Una scoperta sensazionale quella avvenuta a fine febbraio nei fondali del mare di Genova, precisamente a Camogli, a 50 metri di profondità, nella zona di Porto Pidocchio, dove due sommozzatori hanno trovato il relitto di un galeone del ‘500, non era mai avvenuta in Italia una scoperta simile visto che generalmente il mare corrode completamente il legno non lasciandone più traccia. Invece sembrerebbe che questa volta la grande imbarcazione abbia resistito nel tempo e alla natura per arrivare fino a noi. Dopo alcuni accertamenti sembrerebbe trattarsi del “Santo Spirito”, uno dei più grandi galeoni italiani, naufragato al largo di Camogli nel 1579 nell’area marina protetta di Portofino.
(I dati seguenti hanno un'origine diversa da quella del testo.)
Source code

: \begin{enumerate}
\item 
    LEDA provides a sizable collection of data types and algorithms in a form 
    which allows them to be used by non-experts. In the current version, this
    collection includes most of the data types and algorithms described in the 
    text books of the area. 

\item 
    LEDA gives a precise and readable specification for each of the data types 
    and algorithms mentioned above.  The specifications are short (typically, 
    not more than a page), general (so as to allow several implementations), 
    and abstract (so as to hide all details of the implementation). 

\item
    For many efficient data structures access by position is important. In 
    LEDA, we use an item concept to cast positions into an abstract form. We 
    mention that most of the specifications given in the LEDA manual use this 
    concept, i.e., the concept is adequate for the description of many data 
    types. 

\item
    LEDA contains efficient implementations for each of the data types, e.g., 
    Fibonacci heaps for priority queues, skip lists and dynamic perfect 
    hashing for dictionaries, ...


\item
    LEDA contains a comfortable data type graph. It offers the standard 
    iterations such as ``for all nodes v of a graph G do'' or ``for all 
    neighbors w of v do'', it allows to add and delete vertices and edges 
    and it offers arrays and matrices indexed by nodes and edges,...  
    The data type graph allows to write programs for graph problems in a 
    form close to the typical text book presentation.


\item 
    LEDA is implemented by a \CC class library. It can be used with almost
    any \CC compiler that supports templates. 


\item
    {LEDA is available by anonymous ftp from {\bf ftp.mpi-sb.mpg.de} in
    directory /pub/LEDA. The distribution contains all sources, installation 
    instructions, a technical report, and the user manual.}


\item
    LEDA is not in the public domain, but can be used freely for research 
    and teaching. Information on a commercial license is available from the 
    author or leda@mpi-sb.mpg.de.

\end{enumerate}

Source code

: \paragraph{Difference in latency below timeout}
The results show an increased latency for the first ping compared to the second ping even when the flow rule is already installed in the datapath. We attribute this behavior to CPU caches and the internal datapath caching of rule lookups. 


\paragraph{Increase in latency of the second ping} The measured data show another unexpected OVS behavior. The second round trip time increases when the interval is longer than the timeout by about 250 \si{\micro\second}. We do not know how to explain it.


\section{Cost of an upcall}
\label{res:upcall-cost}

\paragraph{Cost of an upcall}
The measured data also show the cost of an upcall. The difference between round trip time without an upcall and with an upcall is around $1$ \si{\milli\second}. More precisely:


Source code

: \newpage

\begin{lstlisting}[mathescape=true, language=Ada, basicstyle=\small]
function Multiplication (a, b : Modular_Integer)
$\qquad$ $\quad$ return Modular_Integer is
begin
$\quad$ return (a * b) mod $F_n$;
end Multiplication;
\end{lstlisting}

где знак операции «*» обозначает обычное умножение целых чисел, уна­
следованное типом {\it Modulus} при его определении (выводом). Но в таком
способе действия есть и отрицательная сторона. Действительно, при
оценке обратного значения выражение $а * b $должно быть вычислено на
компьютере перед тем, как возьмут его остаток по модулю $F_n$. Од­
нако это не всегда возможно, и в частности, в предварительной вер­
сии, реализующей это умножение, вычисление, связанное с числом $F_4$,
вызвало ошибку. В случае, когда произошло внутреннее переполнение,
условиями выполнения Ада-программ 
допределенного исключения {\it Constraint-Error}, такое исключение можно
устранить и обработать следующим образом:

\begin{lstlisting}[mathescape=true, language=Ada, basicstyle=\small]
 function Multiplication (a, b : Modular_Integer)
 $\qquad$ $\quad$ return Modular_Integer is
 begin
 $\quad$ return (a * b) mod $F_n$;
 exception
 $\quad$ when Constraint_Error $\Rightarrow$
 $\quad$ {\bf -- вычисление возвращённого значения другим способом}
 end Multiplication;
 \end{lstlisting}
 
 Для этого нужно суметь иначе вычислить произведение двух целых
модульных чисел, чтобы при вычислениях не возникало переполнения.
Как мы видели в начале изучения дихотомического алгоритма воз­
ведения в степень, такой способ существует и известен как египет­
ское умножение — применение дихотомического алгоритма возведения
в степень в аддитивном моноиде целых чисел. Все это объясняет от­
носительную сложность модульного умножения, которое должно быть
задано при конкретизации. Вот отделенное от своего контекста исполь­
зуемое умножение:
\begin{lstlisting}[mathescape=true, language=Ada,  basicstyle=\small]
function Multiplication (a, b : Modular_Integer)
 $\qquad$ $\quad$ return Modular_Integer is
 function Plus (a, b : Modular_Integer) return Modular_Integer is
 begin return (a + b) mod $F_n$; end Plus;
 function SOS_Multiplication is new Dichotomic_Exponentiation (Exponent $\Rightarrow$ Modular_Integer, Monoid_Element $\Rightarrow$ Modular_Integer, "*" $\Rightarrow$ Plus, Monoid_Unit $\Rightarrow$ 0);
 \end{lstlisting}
A darne notizia è stata la Soprintendenza che ha subito avviato i lavori e gli studi, insieme ai carabinieri subacquei, per dare una precisa identità a questo colosso dei mari, fin da subito è stato definito un ritrovamento importante perché il primo di questo genere: “Questo è il primo relitto di quest’epoca in Italia dove possiamo condurre attività di ricerca – spiega Simon Luca Trigona, responsabile dell’archeologia subacquea della soprintendenza -. Il legno non si conserva, se non è coperto dal carico e questi scafi solitamente trasportano grano e stoffe che non potevano proteggere il fasciame. Di questa nave abbiamo una fiancata. Le operazioni di ricerca sul relitto, saranno complesse perché si trova a 50 metri, limite delle capacità della subacquea professionistica. Dovremo trovare i finanziamenti necessari per operare a questo quota”.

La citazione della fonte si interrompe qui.